Z terytorium Libanu wczesnym popołudniem odpalono kilka rakiet w kierunku Izraela. Jedną z nich zniszczył system przeciwrakietowy Iron Dome, a pozostałe nie wyrządziły strat. Według libańskich mediów izraelskie wojsko przeprowadziło odwet, ale rzecznik sił zbrojnych temu zaprzeczył.

Dwie salwy po dwie rakiety zostały odpalone z pobliża obozu palestyńskich uchodźców niedaleko Tyru. Dwie kolejne miały nie dolecieć do granicy i spaść na Liban.

Z czterech pocisków, które wleciały nad Izrael, jeden zniszczyła bateria przeciwrakiet Iron Dome, drugi spadł na przedmieścia miejscowości Nahariya eksplodując na środku szutrowej drogi i nie wywołując większych szkód. Izraelskie media nie podają co stało się z dwoma kolejnymi.

Okoliczni mieszkańcy zawczasu zostali ostrzeżeni alarmem i uciekli do schronów.
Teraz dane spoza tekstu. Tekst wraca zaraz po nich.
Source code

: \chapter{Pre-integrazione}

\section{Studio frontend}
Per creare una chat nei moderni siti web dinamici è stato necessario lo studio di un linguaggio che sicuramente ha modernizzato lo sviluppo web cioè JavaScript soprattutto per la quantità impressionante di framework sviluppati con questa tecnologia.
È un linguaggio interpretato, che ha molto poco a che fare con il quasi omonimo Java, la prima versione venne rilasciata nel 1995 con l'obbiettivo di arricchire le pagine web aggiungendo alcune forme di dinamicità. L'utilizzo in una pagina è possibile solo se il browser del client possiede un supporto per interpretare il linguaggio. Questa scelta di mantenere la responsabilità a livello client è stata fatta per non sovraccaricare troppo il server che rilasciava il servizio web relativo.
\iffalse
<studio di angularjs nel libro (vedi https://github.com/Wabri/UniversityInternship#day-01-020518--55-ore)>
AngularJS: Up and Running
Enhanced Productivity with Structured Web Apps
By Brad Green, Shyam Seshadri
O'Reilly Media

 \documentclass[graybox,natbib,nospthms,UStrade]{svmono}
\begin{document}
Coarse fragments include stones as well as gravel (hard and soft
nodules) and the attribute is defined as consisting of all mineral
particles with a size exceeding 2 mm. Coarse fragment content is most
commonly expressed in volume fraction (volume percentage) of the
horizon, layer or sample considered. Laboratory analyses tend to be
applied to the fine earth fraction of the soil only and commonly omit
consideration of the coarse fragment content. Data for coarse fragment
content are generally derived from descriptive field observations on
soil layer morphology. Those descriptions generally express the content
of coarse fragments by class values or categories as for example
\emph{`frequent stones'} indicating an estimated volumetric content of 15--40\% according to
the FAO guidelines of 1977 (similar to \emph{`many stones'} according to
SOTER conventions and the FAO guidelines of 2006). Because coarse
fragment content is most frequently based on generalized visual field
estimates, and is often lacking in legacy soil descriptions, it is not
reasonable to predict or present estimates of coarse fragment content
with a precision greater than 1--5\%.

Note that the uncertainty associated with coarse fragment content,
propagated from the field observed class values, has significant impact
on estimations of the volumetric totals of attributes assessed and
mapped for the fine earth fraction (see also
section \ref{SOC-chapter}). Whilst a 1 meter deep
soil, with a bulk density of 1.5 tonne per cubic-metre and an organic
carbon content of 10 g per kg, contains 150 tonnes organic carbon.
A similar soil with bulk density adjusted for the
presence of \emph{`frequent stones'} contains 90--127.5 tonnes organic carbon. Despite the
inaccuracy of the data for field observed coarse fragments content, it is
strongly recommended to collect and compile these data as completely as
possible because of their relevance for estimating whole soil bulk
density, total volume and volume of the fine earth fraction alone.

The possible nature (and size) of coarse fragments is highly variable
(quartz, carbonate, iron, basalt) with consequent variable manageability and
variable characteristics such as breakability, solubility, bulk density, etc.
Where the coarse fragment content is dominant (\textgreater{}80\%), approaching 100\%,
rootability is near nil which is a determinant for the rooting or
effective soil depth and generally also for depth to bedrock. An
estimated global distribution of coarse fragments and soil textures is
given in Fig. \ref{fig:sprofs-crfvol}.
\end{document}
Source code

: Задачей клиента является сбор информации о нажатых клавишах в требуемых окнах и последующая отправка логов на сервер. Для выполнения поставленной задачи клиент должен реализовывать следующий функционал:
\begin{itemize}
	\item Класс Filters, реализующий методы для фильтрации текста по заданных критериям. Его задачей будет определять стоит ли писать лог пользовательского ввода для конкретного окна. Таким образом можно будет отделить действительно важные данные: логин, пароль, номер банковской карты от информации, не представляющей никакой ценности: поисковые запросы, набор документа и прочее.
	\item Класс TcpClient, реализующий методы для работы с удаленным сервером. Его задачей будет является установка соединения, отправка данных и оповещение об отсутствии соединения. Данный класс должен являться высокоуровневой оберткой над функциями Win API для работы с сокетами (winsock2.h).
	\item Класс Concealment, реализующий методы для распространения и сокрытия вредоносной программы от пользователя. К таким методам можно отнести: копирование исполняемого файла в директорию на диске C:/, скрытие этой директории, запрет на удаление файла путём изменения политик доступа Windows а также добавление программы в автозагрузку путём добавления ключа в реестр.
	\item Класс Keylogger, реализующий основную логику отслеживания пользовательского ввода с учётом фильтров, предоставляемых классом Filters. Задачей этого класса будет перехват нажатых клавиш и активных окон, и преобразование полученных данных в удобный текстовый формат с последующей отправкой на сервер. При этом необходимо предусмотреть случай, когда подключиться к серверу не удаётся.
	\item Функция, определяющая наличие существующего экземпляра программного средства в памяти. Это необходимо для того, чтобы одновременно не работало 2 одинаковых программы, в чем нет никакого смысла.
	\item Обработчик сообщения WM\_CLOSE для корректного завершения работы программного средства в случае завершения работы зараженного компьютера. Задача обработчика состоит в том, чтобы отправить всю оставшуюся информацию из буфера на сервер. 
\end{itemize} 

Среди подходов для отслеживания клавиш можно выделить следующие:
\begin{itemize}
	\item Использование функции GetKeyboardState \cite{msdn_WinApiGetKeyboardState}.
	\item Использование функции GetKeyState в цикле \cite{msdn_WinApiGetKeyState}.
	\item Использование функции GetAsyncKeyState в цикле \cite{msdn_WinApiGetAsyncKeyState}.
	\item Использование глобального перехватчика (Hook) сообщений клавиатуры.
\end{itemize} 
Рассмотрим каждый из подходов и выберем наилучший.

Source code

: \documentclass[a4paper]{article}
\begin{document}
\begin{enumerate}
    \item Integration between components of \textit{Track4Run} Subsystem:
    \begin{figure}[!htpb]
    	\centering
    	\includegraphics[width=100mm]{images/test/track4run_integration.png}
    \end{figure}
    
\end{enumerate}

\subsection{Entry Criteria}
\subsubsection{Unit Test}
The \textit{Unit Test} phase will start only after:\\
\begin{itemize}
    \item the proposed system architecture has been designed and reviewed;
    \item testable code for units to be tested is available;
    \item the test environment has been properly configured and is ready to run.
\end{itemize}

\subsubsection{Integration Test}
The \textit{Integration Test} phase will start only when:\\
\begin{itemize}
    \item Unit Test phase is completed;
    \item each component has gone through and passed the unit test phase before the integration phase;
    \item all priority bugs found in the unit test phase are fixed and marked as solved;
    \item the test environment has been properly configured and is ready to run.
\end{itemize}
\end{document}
To pierwsza ewakuacja w tej okolicy od siedmiu lat, od wojny z Hezbollahem w 2006 roku.

Libańskie media podają, iż izraelskie wojsko szybko przeprowadziło odwet bombardując kilka celów na południu kraju. Rzecznik IDF oświadczył jednak, że jedynie namierzono cztery prowizoryczne wyrzutnie obok rzeczonego obozu uchodźców, ale nie atakowano ich, ponieważ uznano, że to incydentalny akt, a nie początek większej ofensywy.